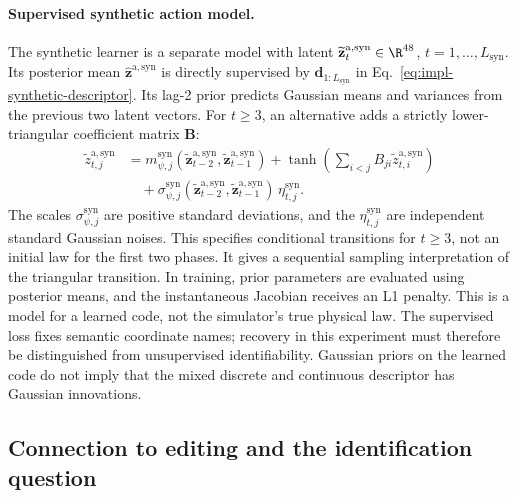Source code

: \paragraph{Supervised synthetic action model.}
The synthetic learner is a separate model with latent
$\widetilde{\mathbf z}^{\mathrm a,\mathrm{syn}}_t\in\R^{48}$, $t=1,\ldots,L_{\mathrm{syn}}$.
Its posterior mean $\widehat{\mathbf z}^{\mathrm a,\mathrm{syn}}$ is directly supervised by $\mathbf d_{1:L_{\mathrm{syn}}}$ in
Eq.~\ref{eq:impl-synthetic-descriptor}.
Its lag-2 prior predicts Gaussian means and variances from the previous
two latent vectors. For $t\geq3$, an alternative adds a strictly
lower-triangular coefficient matrix $\mathbf B$:
\begin{equation}
 \begin{aligned}
  \widetilde z^{\mathrm a,\mathrm{syn}}_{t,j}
   &=m^{\mathrm{syn}}_{\psi,j}(\widetilde{\mathbf z}^{\mathrm a,\mathrm{syn}}_{t-2},\widetilde{\mathbf z}^{\mathrm a,\mathrm{syn}}_{t-1})
     +\tanh\!\left(\sum_{i<j}B_{ji}\widetilde z^{\mathrm a,\mathrm{syn}}_{t,i}\right)\\
   &\quad+\sigma^{\mathrm{syn}}_{\psi,j}
       (\widetilde{\mathbf z}^{\mathrm a,\mathrm{syn}}_{t-2},\widetilde{\mathbf z}^{\mathrm a,\mathrm{syn}}_{t-1})\,\eta^{\mathrm{syn}}_{t,j}.
 \end{aligned}
 \label{eq:impl-synthetic-prior}
\end{equation}
The scales
$\sigma^{\mathrm{syn}}_{\psi,j}$ are positive standard deviations, and the
$\eta^{\mathrm{syn}}_{t,j}$ are independent standard Gaussian noises.
This specifies conditional transitions for $t\geq3$, not an initial law
for the first two phases. It gives a sequential sampling interpretation
of the triangular transition. In training, prior parameters are evaluated
using posterior means, and the instantaneous Jacobian receives an L1 penalty.
This is a model for a learned code, not the simulator's true physical law.
The supervised loss fixes semantic coordinate names; recovery in this
experiment must therefore be distinguished from unsupervised
identifiability. Gaussian priors on the learned code do not imply that
the mixed discrete and continuous descriptor has Gaussian innovations.

\subsection{Connection to editing and the identification question}
\label{subsec:impl-editing-evidence}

• [EXERCISE]:
Each line in the listing above that contains "from" should be copied.

• [ANSWER TO THIS EXERCISE]:
Its lag-2 prior predicts Gaussian means and variances from the previous
experiment must therefore be distinguished from unsupervised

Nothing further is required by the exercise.